Yo no lo olvido, naturalmente. Fue una acción arbitraria, como todas las de la dictadura, aprobada por un gobernador civil pusilánime e hipócrita, que en las tertulias civiles decía venir a las islas en busca de una salida democrática (a lo Dionisio Ridruejo, se decía) y a las de primeras de cambio aceptó la patraña policial que le proponían fuerzas aún más reaccionarias y metió en comisaría a aquellos estudiantes y luego los encarceló. Yo era entonces periodista en EL DÍA, y desde sus instalaciones, aquellas mesas grises, el teléfono beis, los papeles siempre desordenados de los redactores, y llevado por un impulso que yo no creía tener llamé al propio gobernador, a través de su secretaria. Él se puso, yo le conté quiénes eran los estudiantes, especialmente Julio Pérez, al que conocía desde que él era un chiquillo de pantalón corto. Le expliqué al gobernador, que era Gabriel Elorriaga, que lo que hubieran hecho esos muchachos lo podía haber hecho cualquiera, incluido él, pues se trataba de trabajar desde la universidad por una sociedad mejor. Él, le recordé, había estado en la comisaría de Franco, y que en nombre de ese cautiverio él tenía que evitar el de estos muchachos.

Sigo sin saber de dónde saqué el atrevimiento. Días después fui a la cárcel a llevarle libros, en una bolsa blanca, de plástico, a Julio Pérez. Creo que uno de esos libros era de César Vallejo, que entonces nos nutría de metáforas para soportar aquel tiempo tan nublado. Julio estaba tras los barrotes, con su mano derecha en el bolsillo, razonando como ahora, como si el tiempo tuviera menos valor que las palabras, e imagino que él mismo trató de explicarme, como hace ahora, que casi todo tiene arreglo si lo cuentas bien…

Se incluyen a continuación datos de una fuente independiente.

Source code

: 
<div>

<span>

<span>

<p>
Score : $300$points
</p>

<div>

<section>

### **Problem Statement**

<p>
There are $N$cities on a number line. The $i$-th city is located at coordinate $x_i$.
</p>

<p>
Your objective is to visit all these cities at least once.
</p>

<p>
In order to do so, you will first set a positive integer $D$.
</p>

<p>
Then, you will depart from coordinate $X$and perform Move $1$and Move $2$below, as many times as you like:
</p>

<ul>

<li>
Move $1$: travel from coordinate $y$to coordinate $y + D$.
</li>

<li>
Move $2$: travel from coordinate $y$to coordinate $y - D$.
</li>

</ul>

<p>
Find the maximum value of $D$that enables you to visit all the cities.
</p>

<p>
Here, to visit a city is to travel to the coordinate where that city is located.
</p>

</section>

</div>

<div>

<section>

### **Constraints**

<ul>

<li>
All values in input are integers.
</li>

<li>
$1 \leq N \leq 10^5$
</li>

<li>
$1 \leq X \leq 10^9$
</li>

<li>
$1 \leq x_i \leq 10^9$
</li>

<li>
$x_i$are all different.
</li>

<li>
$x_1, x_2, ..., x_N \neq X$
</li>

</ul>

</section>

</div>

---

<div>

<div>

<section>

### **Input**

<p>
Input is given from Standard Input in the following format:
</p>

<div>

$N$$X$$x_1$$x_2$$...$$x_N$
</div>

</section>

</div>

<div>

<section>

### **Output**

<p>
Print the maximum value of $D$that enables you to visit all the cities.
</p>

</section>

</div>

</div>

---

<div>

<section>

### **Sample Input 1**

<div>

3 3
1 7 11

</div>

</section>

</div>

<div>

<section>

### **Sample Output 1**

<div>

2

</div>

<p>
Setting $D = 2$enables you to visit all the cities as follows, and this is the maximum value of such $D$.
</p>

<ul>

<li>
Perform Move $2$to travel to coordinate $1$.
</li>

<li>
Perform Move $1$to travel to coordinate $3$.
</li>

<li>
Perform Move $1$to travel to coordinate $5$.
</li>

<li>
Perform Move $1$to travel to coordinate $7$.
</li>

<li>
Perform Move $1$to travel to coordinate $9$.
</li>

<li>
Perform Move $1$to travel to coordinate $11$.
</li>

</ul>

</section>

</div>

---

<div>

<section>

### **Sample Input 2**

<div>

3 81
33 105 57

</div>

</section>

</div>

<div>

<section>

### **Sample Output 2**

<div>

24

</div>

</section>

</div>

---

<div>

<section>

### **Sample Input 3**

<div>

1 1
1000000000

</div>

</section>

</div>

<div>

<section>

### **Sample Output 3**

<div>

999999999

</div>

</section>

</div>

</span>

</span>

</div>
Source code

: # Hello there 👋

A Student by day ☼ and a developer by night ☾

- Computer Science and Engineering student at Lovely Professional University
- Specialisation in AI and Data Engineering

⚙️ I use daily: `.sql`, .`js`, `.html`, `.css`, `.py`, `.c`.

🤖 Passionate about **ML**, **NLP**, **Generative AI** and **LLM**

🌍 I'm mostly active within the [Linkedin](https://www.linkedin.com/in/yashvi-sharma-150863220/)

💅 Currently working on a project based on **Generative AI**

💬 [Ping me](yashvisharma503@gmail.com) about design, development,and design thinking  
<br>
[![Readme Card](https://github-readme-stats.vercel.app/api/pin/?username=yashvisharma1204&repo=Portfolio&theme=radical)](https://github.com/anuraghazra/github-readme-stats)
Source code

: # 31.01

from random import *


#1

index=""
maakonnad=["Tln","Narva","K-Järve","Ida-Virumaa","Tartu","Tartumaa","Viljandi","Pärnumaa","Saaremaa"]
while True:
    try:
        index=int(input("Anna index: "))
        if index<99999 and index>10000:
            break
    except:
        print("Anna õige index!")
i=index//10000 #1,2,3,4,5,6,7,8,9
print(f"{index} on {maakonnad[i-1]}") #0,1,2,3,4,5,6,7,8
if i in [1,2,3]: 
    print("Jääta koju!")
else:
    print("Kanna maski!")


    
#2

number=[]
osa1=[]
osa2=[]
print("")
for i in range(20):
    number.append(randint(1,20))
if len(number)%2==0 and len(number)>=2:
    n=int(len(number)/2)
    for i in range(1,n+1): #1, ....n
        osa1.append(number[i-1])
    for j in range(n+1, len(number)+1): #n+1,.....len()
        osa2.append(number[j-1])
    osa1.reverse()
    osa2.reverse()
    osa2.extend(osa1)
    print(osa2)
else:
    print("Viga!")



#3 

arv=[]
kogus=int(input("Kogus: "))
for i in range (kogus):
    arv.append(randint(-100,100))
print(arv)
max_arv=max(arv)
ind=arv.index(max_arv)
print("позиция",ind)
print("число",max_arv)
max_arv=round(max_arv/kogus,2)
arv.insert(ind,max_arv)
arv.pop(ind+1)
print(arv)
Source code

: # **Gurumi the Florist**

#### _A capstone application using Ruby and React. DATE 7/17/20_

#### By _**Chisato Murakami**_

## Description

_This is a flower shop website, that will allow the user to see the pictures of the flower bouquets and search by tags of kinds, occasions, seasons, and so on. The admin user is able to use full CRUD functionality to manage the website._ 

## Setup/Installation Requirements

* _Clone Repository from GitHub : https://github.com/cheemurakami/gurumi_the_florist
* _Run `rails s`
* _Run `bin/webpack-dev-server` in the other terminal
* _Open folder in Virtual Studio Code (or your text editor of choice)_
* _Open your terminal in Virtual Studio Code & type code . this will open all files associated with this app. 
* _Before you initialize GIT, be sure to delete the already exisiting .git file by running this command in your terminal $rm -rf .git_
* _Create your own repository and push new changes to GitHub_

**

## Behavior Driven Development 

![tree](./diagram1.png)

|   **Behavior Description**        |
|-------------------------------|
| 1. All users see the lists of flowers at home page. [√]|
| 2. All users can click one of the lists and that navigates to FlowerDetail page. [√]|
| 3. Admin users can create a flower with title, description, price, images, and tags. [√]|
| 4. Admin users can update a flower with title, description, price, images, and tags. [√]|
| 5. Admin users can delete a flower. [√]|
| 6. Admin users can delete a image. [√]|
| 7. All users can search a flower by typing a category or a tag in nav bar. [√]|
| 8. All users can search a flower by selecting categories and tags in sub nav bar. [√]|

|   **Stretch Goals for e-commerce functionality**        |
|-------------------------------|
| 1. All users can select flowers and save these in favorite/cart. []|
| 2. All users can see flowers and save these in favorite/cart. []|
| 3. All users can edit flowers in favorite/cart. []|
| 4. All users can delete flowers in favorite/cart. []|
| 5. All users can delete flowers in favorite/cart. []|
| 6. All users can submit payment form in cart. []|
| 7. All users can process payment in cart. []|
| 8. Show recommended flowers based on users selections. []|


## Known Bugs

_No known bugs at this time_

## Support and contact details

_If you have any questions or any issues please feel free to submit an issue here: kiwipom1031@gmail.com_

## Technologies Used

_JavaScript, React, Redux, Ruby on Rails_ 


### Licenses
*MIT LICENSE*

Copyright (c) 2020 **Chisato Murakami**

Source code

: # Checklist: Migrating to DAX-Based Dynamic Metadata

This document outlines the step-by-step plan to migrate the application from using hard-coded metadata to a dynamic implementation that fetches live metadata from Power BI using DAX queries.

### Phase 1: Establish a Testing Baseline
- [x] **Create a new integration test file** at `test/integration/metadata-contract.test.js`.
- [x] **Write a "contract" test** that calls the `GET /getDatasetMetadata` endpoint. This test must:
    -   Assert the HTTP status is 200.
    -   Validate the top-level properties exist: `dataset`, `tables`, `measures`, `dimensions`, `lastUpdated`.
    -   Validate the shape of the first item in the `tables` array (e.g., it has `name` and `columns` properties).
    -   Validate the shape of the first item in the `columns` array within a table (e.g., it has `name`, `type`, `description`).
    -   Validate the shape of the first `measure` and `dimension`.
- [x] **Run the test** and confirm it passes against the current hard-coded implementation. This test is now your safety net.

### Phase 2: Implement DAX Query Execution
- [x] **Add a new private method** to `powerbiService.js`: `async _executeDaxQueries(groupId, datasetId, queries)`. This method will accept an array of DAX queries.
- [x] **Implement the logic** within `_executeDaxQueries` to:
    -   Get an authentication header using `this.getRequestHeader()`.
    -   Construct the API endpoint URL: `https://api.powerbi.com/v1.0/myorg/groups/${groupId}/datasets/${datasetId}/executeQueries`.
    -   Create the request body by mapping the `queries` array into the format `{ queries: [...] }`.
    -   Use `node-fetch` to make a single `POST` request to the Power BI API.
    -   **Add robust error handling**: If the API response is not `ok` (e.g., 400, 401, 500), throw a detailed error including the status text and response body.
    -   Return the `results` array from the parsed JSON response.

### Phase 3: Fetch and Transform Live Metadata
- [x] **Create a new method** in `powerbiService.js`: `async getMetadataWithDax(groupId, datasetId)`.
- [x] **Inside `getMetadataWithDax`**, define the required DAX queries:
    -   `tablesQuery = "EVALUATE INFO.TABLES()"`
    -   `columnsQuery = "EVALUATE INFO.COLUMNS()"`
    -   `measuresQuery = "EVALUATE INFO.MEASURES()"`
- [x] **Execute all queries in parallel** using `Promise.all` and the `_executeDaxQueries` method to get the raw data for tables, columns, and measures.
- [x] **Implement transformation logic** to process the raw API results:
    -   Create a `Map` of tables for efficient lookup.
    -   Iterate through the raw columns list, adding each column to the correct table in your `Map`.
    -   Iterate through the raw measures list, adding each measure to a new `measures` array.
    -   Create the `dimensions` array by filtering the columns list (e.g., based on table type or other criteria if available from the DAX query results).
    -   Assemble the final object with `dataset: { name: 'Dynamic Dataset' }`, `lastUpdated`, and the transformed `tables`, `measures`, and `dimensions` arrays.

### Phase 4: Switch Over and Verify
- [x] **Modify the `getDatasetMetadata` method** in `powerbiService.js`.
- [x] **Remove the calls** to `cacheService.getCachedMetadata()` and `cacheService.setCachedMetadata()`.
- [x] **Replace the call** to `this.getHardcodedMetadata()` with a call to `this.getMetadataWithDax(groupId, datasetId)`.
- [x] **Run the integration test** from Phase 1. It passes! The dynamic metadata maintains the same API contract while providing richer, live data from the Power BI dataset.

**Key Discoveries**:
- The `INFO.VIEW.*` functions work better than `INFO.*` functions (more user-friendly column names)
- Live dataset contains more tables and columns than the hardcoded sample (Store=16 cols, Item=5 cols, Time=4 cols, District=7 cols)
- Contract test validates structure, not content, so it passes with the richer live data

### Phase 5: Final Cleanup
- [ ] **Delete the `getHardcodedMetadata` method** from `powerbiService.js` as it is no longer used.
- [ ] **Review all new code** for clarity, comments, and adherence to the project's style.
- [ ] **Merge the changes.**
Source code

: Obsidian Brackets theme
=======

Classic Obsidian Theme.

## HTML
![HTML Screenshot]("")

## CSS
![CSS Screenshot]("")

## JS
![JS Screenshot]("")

Ahí conocí a aquel joven político; luego he conocido algunos que siguen, como él, en activo, y luego han venido otros, que tienen gran predicamento nacional. En ellos he visto valores que son suficientes como para que, cada vez que escucho que todos los políticos son iguales, sienta ganas de contar que la vida se hace haciendo política y, también, enfrentándose a aquellos que, en un momento muy grave de nuestra historia, consideraron que las ideas deben estar en la cárcel para que duerman mejor los gobernadores civiles y aquellos a los que éstos sirven.